◆ **What is needed**
Exactly the lines starting at the line containing "que é uma paráfrase." and ending at the line containing "c) ... a veterana" are to be written out from the listing below, both included.
*** Block opens ***
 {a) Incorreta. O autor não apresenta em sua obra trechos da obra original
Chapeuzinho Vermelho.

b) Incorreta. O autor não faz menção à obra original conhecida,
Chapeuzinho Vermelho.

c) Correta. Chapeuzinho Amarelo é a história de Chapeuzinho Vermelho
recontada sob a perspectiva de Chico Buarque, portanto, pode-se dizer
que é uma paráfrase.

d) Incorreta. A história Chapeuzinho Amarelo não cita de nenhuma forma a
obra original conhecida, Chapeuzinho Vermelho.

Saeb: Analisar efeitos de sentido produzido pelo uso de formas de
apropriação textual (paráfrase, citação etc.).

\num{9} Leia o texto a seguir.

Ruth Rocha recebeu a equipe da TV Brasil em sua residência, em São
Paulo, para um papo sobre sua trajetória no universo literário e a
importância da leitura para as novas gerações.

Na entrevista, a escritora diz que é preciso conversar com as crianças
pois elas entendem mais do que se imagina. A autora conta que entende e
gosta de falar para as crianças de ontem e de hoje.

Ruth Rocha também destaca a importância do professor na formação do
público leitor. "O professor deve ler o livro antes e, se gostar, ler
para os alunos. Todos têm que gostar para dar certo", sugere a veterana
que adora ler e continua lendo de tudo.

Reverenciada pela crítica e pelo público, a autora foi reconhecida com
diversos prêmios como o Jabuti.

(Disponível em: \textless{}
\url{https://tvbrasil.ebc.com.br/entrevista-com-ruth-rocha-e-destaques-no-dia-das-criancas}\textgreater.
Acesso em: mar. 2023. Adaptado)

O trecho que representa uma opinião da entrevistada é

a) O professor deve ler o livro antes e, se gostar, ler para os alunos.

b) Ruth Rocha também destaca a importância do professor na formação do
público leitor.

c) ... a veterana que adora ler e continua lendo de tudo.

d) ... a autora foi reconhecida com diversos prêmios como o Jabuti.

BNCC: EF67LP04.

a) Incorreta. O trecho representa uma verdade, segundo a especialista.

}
*** Block closes ***
◆ **Response for this exercise**
que é uma paráfrase.

d) Incorreta. A história Chapeuzinho Amarelo não cita de nenhuma forma a
obra original conhecida, Chapeuzinho Vermelho.

Saeb: Analisar efeitos de sentido produzido pelo uso de formas de
apropriação textual (paráfrase, citação etc.).

\num{9} Leia o texto a seguir.

Ruth Rocha recebeu a equipe da TV Brasil em sua residência, em São
Paulo, para um papo sobre sua trajetória no universo literário e a
importância da leitura para as novas gerações.

Na entrevista, a escritora diz que é preciso conversar com as crianças
pois elas entendem mais do que se imagina. A autora conta que entende e
gosta de falar para as crianças de ontem e de hoje.

Ruth Rocha também destaca a importância do professor na formação do
público leitor. "O professor deve ler o livro antes e, se gostar, ler
para os alunos. Todos têm que gostar para dar certo", sugere a veterana
que adora ler e continua lendo de tudo.

Reverenciada pela crítica e pelo público, a autora foi reconhecida com
diversos prêmios como o Jabuti.

(Disponível em: \textless{}
\url{https://tvbrasil.ebc.com.br/entrevista-com-ruth-rocha-e-destaques-no-dia-das-criancas}\textgreater.
Acesso em: mar. 2023. Adaptado)

O trecho que representa uma opinião da entrevistada é

a) O professor deve ler o livro antes e, se gostar, ler para os alunos.

b) Ruth Rocha também destaca a importância do professor na formação do
público leitor.

c) ... a veterana que adora ler e continua lendo de tudo.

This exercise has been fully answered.